Ces investisseurs vendent leurs actions parce qu’ils y sont FORCÉS.

Nous appelons ces vendeurs des "gestionnaires de fonds de couverture". Ils DOIVENT vendre parce que presque tous leurs paris à effet de levier sur les actions, obligations et matières premières explosent… ce qui signifie qu’ils doivent se retirer pour atteindre leurs marges. En même temps, ils reçoivent des dizaines de milliards de dollars de demandes de désengagements de la part de leurs investisseurs. Ce qui signifie qu’ils doivent vendre plus encore pour rassembler l’argent à leur rendre. Ce n’est pas une situation agréable.

Normalement, lorsqu’un vendeur doit vendre, c’est le moment idéal d’acheter. Mais il n’est pas souhaitable de se retrouver en position d’acheteur s’il y a plus de ventes forcées en route. Et c’est maintenant la seule question sur le marché. Combien encore d’effet de levier avant de se rétablir ?
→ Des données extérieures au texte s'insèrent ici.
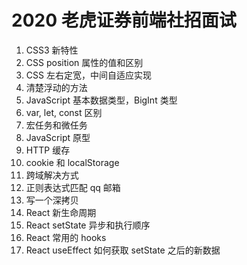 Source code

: # 2020 老虎证券前端社招面试

1. CSS3 新特性
2. CSS position 属性的值和区别
3. CSS 左右定宽，中间自适应实现
4. 清楚浮动的方法
5. JavaScript 基本数据类型，BigInt 类型
6. var, let, const 区别
7. 宏任务和微任务
8. JavaScript 原型
9. HTTP 缓存
10. cookie 和 localStorage
12. 跨域解决方式
13. 正则表达式匹配 qq 邮箱
14. 写一个深拷贝
15. React 新生命周期
16. React setState 异步和执行顺序
17. React 常用的 hooks
18. React useEffect 如何获取 setState 之后的新数据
Eh bien, avant que la crise ne frappe, les fonds de couverture contrôlaient 2,4 trillions de dollars de fonds d’investissements. Ils auraient utilisé ce capital pour garantir des trillions de dollars supplémentaires d’emprunts (avec un rendement d’endettement de 10/1, 20/1, et 100/1). Mais maintenant, tous ces actifs achetés par les fonds de couverture avec de l’argent emprunté sont liquidés. Il est donc aisé de comprendre comment il est possible d’atteindre de nouveaux bas records.

** Ma prédiction ? Les marchés boursiers vont considérablement rebondir en novembre. Il y a au moins trois événements qui se profilent à l’horizon, susceptibles de leur donner un coup de fouet. D’abord, si Obama est élu, c’est la fin de l’incertitude sur les élections américaines — et un certain optimisme, largement irrationnel, selon lequel les choses vont maintenant être différentes, meilleures et plus agréables. Ensuite, nous bénéficierons d’un nouveau plan de stimulation de la part du congrès démocrate aux États-Unis, ce qui devrait booster les actions. Et enfin, la grande réunion du G20 à Washington. Quelque chose qui "semble" bon devrait découler de tout ça.

Ces trois facteurs pourraient entrer en synergie pour conduire à une reprise du marché qui ait l’air convainquant d’ici Noël. Ce serait un peu comme la reprise de 1929-1930 qui a précédé un effondrement épique des actions pour les deux années suivantes. Ou je pourrais complètement me tromper et les ventes des fonds de couverture pourraient simplement tout submerger et faire chuter le marché beaucoup plus encore, sans qu’un rebond n’ait lieu.

Les actions sont vraiment bon marché. Il faudrait donc les acheter. Malheureusement, elles pourraient devenir encore moins chères. Il faudrait donc les vendre. Nous nous en remettons donc à la sagesse de Jeremy Grantham, un investisseur qui commence à acheter, tout en s’attendant à voir les prix diminuer encore.